BEGIN Input data

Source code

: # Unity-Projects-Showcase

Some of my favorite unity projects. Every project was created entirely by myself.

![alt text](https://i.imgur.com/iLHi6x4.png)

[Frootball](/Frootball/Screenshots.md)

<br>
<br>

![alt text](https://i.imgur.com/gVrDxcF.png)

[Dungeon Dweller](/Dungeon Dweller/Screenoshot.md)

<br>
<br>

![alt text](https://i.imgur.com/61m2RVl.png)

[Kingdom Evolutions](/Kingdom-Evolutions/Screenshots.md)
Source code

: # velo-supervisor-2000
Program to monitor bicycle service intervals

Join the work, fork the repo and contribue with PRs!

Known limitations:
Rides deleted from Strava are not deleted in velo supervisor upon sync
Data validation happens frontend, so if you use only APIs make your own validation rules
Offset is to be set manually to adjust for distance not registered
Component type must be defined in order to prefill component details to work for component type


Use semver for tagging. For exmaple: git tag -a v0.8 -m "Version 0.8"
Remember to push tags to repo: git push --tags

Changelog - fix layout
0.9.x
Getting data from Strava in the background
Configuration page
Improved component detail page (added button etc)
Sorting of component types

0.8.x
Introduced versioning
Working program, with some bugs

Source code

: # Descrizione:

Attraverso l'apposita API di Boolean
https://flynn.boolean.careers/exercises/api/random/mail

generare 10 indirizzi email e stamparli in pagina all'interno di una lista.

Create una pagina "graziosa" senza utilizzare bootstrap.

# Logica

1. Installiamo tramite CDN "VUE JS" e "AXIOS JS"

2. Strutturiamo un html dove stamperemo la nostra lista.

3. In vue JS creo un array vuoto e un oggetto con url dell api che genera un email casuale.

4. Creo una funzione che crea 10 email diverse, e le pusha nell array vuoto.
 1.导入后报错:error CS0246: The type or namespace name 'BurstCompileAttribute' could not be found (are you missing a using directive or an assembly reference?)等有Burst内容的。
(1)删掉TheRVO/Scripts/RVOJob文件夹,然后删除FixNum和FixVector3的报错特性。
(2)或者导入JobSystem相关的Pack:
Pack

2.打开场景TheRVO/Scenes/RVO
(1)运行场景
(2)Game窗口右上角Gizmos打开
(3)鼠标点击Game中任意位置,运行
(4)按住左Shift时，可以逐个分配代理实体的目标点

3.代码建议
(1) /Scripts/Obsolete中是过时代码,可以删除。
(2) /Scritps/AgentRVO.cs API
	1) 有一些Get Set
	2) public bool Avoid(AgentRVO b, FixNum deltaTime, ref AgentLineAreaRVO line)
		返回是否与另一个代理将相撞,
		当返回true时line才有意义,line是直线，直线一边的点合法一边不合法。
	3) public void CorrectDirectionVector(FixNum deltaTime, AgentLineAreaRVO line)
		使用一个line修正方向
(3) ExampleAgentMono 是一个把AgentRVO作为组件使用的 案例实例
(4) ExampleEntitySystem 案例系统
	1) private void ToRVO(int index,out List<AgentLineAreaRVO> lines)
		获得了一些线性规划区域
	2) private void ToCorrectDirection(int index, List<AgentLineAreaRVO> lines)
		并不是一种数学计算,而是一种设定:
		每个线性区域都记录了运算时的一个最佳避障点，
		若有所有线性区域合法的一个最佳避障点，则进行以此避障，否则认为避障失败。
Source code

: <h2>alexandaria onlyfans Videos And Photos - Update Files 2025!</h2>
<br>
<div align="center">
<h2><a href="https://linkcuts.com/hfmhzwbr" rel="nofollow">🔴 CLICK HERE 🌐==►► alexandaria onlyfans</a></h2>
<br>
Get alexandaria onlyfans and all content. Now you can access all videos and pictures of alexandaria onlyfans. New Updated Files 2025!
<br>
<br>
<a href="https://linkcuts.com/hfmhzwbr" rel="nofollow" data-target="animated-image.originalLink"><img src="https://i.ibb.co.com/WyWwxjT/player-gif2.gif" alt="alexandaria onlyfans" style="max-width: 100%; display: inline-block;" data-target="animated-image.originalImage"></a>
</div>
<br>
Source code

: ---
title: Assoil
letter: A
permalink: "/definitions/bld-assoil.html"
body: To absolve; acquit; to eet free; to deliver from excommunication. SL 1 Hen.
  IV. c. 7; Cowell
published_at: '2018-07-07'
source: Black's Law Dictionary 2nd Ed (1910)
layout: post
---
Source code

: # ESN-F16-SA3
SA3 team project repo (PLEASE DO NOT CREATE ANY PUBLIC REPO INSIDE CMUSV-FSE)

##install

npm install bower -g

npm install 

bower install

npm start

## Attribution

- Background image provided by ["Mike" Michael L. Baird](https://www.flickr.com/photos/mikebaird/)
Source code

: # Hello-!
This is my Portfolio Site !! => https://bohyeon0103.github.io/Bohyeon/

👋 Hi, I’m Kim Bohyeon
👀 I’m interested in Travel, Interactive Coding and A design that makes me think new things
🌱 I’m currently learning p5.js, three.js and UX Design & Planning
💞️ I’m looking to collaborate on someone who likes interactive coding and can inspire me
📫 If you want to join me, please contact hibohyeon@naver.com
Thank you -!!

END Input data

What you return should match the data character for character.

Solution for this task ::
Source code

: # Unity-Projects-Showcase

Some of my favorite unity projects. Every project was created entirely by myself.

![alt text](https://i.imgur.com/iLHi6x4.png)

[Frootball](/Frootball/Screenshots.md)

<br>
<br>

![alt text](https://i.imgur.com/gVrDxcF.png)

[Dungeon Dweller](/Dungeon Dweller/Screenoshot.md)

<br>
<br>

![alt text](https://i.imgur.com/61m2RVl.png)

[Kingdom Evolutions](/Kingdom-Evolutions/Screenshots.md)
Source code

: # velo-supervisor-2000
Program to monitor bicycle service intervals

Join the work, fork the repo and contribue with PRs!

Known limitations:
Rides deleted from Strava are not deleted in velo supervisor upon sync
Data validation happens frontend, so if you use only APIs make your own validation rules
Offset is to be set manually to adjust for distance not registered
Component type must be defined in order to prefill component details to work for component type


Use semver for tagging. For exmaple: git tag -a v0.8 -m "Version 0.8"
Remember to push tags to repo: git push --tags

Changelog - fix layout
0.9.x
Getting data from Strava in the background
Configuration page
Improved component detail page (added button etc)
Sorting of component types

0.8.x
Introduced versioning
Working program, with some bugs

Source code

: # Descrizione:

Attraverso l'apposita API di Boolean
https://flynn.boolean.careers/exercises/api/random/mail

generare 10 indirizzi email e stamparli in pagina all'interno di una lista.

Create una pagina "graziosa" senza utilizzare bootstrap.

# Logica

1. Installiamo tramite CDN "VUE JS" e "AXIOS JS"

2. Strutturiamo un html dove stamperemo la nostra lista.

3. In vue JS creo un array vuoto e un oggetto con url dell api che genera un email casuale.

4. Creo una funzione che crea 10 email diverse, e le pusha nell array vuoto.
 1.导入后报错:error CS0246: The type or namespace name 'BurstCompileAttribute' could not be found (are you missing a using directive or an assembly reference?)等有Burst内容的。
(1)删掉TheRVO/Scripts/RVOJob文件夹,然后删除FixNum和FixVector3的报错特性。
(2)或者导入JobSystem相关的Pack:
Pack

2.打开场景TheRVO/Scenes/RVO
(1)运行场景
(2)Game窗口右上角Gizmos打开
(3)鼠标点击Game中任意位置,运行
(4)按住左Shift时，可以逐个分配代理实体的目标点

3.代码建议
(1) /Scripts/Obsolete中是过时代码,可以删除。
(2) /Scritps/AgentRVO.cs API
	1) 有一些Get Set
	2) public bool Avoid(AgentRVO b, FixNum deltaTime, ref AgentLineAreaRVO line)
		返回是否与另一个代理将相撞,
		当返回true时line才有意义,line是直线，直线一边的点合法一边不合法。
	3) public void CorrectDirectionVector(FixNum deltaTime, AgentLineAreaRVO line)
		使用一个line修正方向
(3) ExampleAgentMono 是一个把AgentRVO作为组件使用的 案例实例
(4) ExampleEntitySystem 案例系统
	1) private void ToRVO(int index,out List<AgentLineAreaRVO> lines)
		获得了一些线性规划区域
	2) private void ToCorrectDirection(int index, List<AgentLineAreaRVO> lines)
		并不是一种数学计算,而是一种设定:
		每个线性区域都记录了运算时的一个最佳避障点，
		若有所有线性区域合法的一个最佳避障点，则进行以此避障，否则认为避障失败。
Source code

: <h2>alexandaria onlyfans Videos And Photos - Update Files 2025!</h2>
<br>
<div align="center">
<h2><a href="https://linkcuts.com/hfmhzwbr" rel="nofollow">🔴 CLICK HERE 🌐==►► alexandaria onlyfans</a></h2>
<br>
Get alexandaria onlyfans and all content. Now you can access all videos and pictures of alexandaria onlyfans. New Updated Files 2025!
<br>
<br>
<a href="https://linkcuts.com/hfmhzwbr" rel="nofollow" data-target="animated-image.originalLink"><img src="https://i.ibb.co.com/WyWwxjT/player-gif2.gif" alt="alexandaria onlyfans" style="max-width: 100%; display: inline-block;" data-target="animated-image.originalImage"></a>
</div>
<br>
Source code

: ---
title: Assoil
letter: A
permalink: "/definitions/bld-assoil.html"
body: To absolve; acquit; to eet free; to deliver from excommunication. SL 1 Hen.
  IV. c. 7; Cowell
published_at: '2018-07-07'
source: Black's Law Dictionary 2nd Ed (1910)
layout: post
---
Source code

: # ESN-F16-SA3
SA3 team project repo (PLEASE DO NOT CREATE ANY PUBLIC REPO INSIDE CMUSV-FSE)

##install

npm install bower -g

npm install 

bower install

npm start

## Attribution

- Background image provided by ["Mike" Michael L. Baird](https://www.flickr.com/photos/mikebaird/)
Source code

: # Hello-!
This is my Portfolio Site !! => https://bohyeon0103.github.io/Bohyeon/

👋 Hi, I’m Kim Bohyeon
👀 I’m interested in Travel, Interactive Coding and A design that makes me think new things
🌱 I’m currently learning p5.js, three.js and UX Design & Planning
💞️ I’m looking to collaborate on someone who likes interactive coding and can inspire me
📫 If you want to join me, please contact hibohyeon@naver.com
Thank you -!!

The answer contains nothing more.